Accurate low-rank matrix recovery from a small number of linear measurements

TL;DR

This paper analyzes the theoretical guarantees of nuclear-norm minimization for recovering low-rank matrices from limited noisy linear measurements, extending previous results to provide near-optimal sample complexity and error bounds.

Contribution

It refines existing theoretical results by establishing near-optimal sample bounds and error guarantees for nuclear-norm minimization in low-rank matrix recovery.

Findings

Nuclear-norm minimization achieves stable recovery with nearly minimal samples.

The method provides order-optimal error bounds in noisy settings.

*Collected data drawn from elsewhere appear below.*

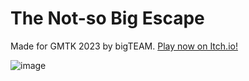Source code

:# The Not-so Big Escape

Made for GMTK 2023 by bigTEAM. [Play now on Itch.io!](https://karlthecool.itch.io/the-not-so-big-escape)


![image](https://github.com/KarlTheCool/GMTK-BIG-TEAM/assets/10494276/ce6cbe39-bd8d-478e-bc87-2552d54577b7)
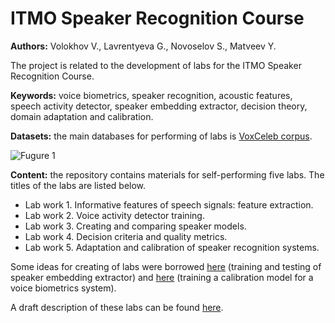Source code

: # ITMO Speaker Recognition Course

**Authors:** Volokhov V., Lavrentyeva G., Novoselov S., Matveev Y.

The project is related to the development of labs for the ITMO Speaker Recognition Course.

**Keywords:** voice biometrics, speaker recognition, acoustic features, speech activity detector, speaker embedding extractor, decision theory, domain adaptation and calibration.

**Datasets:** the main databases for performing of labs is [VoxCeleb corpus](https://www.robots.ox.ac.uk/~vgg/data/voxceleb/).

![Fugure 1](https://analyticsindiamag.com/wp-content/uploads/2020/12/image.png "VoxCeleb. A large scale audio-visual dataset of human speech")

**Content:** the repository contains materials for self-performing five labs. The titles of the labs are listed below.

- Lab work 1. Informative features of speech signals: feature extraction.
- Lab work 2. Voice activity detector training.
- Lab work 3. Creating and comparing speaker models.
- Lab work 4. Decision criteria and quality metrics.
- Lab work 5. Adaptation and calibration of speaker recognition systems.

Some ideas for creating of labs were borrowed [here](https://github.com/clovaai/voxceleb_trainer) (training and testing of speaker embedding extractor) and [here](https://github.com/alumae/sv_score_calibration) (training a calibration model for a voice biometrics system).

A draft description of these labs can be found [here](https://disk.yandex.ru/i/AVt262Pcirn3hg).
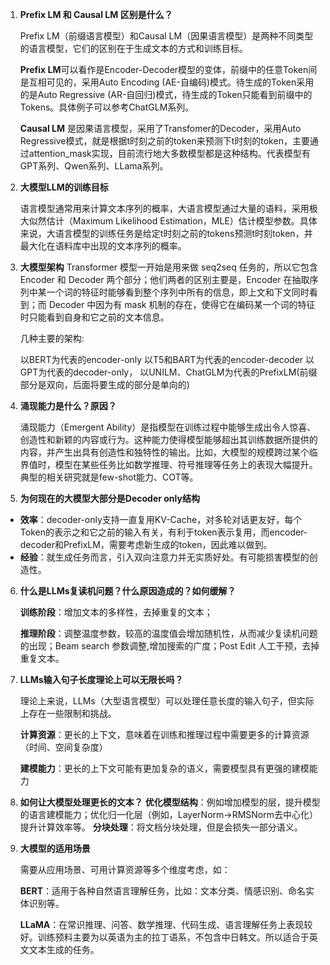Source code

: 1. **Prefix LM 和 Causal LM 区别是什么？**
    
    Prefix LM（前缀语言模型）和Causal LM（因果语言模型）是两种不同类型的语言模型，它们的区别在于生成文本的方式和训练目标。
    
    **Prefix LM**可以看作是Encoder-Decoder模型的变体，前缀中的任意Token间是互相可见的，采用Auto Encoding (AE-自编码)模式。待生成的Token采用的是Auto Regressive (AR-自回归)模式，待生成的Token只能看到前缀中的Tokens。具体例子可以参考ChatGLM系列。
 
    **Causal LM** 是因果语言模型，采用了Transfomer的Decoder，采用Auto Regressive模式，就是根据t时刻之前的token来预测下t时刻的token，主要通过attention_mask实现，目前流行地大多数模型都是这种结构。代表模型有GPT系列、Qwen系列、LLama系列。

2. **大模型LLM的训练目标**

    语言模型通常用来计算文本序列的概率，大语言模型通过大量的语料，采用极大似然估计（Maximum Likelihood Estimation，MLE）估计模型参数。具体来说，大语言模型的训练任务是给定t时刻之前的tokens预测t时刻token，并最大化在语料库中出现的文本序列的概率。

3. **大模型架构**
    Transformer 模型一开始是用来做 seq2seq 任务的，所以它包含 Encoder 和 Decoder 两个部分；他们两者的区别主要是，Encoder 在抽取序列中某一个词的特征时能够看到整个序列中所有的信息，即上文和下文同时看到；而 Decoder 中因为有 mask 机制的存在，使得它在编码某一个词的特征时只能看到自身和它之前的文本信息。

    几种主要的架构:

    以BERT为代表的encoder-only
    以T5和BART为代表的encoder-decoder
    以GPT为代表的decoder-only，
    以UNILM、ChatGLM为代表的PrefixLM(前缀部分是双向，后面将要生成的部分是单向的)

4. **涌现能力是什么？原因？**

    涌现能力（Emergent Ability）是指模型在训练过程中能够生成出令人惊喜、创造性和新颖的内容或行为。这种能力使得模型能够超出其训练数据所提供的内容，并产生出具有创造性和独特性的输出。比如，大模型的规模跨过某个临界值时，模型在某些任务比如数学推理、符号推理等任务上的表现大幅提升。典型的相关研究就是few-shot能力、COT等。

5. **为何现在的大模型大部分是Decoder only结构**
* **效率**：decoder-only支持一直复用KV-Cache，对多轮对话更友好，每个Token的表示之和它之前的输入有关，有利于token表示复用，而encoder-decoder和PrefixLM，需要考虑新生成的token，因此难以做到。
* **经验**：就生成任务而言，引入双向注意力并无实质好处。有可能损害模型的创造性。

6. **什么是LLMs复读机问题？什么原因造成的？如何缓解？**
   
   **训练阶段**：增加文本的多样性，去掉重复的文本；
   
   **推理阶段**：调整温度参数，较高的温度值会增加随机性，从而减少复读机问题的出现；Beam search 参数调整,增加搜索的广度；Post Edit 人工干预，去掉重复文本。


7. **LLMs输入句子长度理论上可以无限长吗？**
   
   理论上来说，LLMs（大型语言模型）可以处理任意长度的输入句子，但实际上存在一些限制和挑战。
   
   **计算资源**：更长的上下文，意味着在训练和推理过程中需要更多的计算资源（时间、空间复杂度）

   **建模能力**：更长的上下文可能有更加复杂的语义，需要模型具有更强的建模能力

8.  **如何让大模型处理更长的文本？**
    **优化模型结构**：例如增加模型的层，提升模型的语言建模能力；优化归一化层（例如，LayerNorm->RMSNorm去中心化）提升计算效率等。
    **分块处理**：将文档分块处理，但是会损失一部分语义。

9. **大模型的适用场景**
    
    需要从应用场景、可用计算资源等多个维度考虑，如：
    
    **BERT**：适用于各种自然语言理解任务，比如：文本分类、情感识别、命名实体识别等。

    **LLaMA**：在常识推理、问答、数学推理、代码生成、语言理解任务上表现较好。训练预料主要为以英语为主的拉丁语系，不包含中日韩文。所以适合于英文文本生成的任务。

Theoretical analysis applies to a class of random linear measurements.

Abstract

We consider the problem of recovering a lowrank matrix M from a small number of random linear measurements. A popular and useful example of this problem is matrix completion, in which the measurements reveal the values of a subset of the entries, and we wish to fill in the missing entries (this is the famous Netflix problem). When M is believed to have low rank, one would ideally try to recover M by finding the minimum-rank matrix that is consistent with the data; this is, however, problematic since this is a nonconvex problem that is, generally, intractable. Nuclear-norm minimization has been proposed as a tractable approach, and past papers have delved into the theoretical properties of nuclear-norm minimization algorithms, establishing conditions under which minimizing the nuclear norm yields the minimum rank solution. We review this spring of emerging literature and extend and refine previous theoretical results. Our focus is on providing error bounds when M is well approximated by a low-rank matrix, and when the measurements are corrupted with noise. We show that for a certain class of random linear measurements, nuclear-norm minimization provides stable recovery from a number of samples nearly at the theoretical lower limit, and enjoys order-optimal error bounds (with high probability).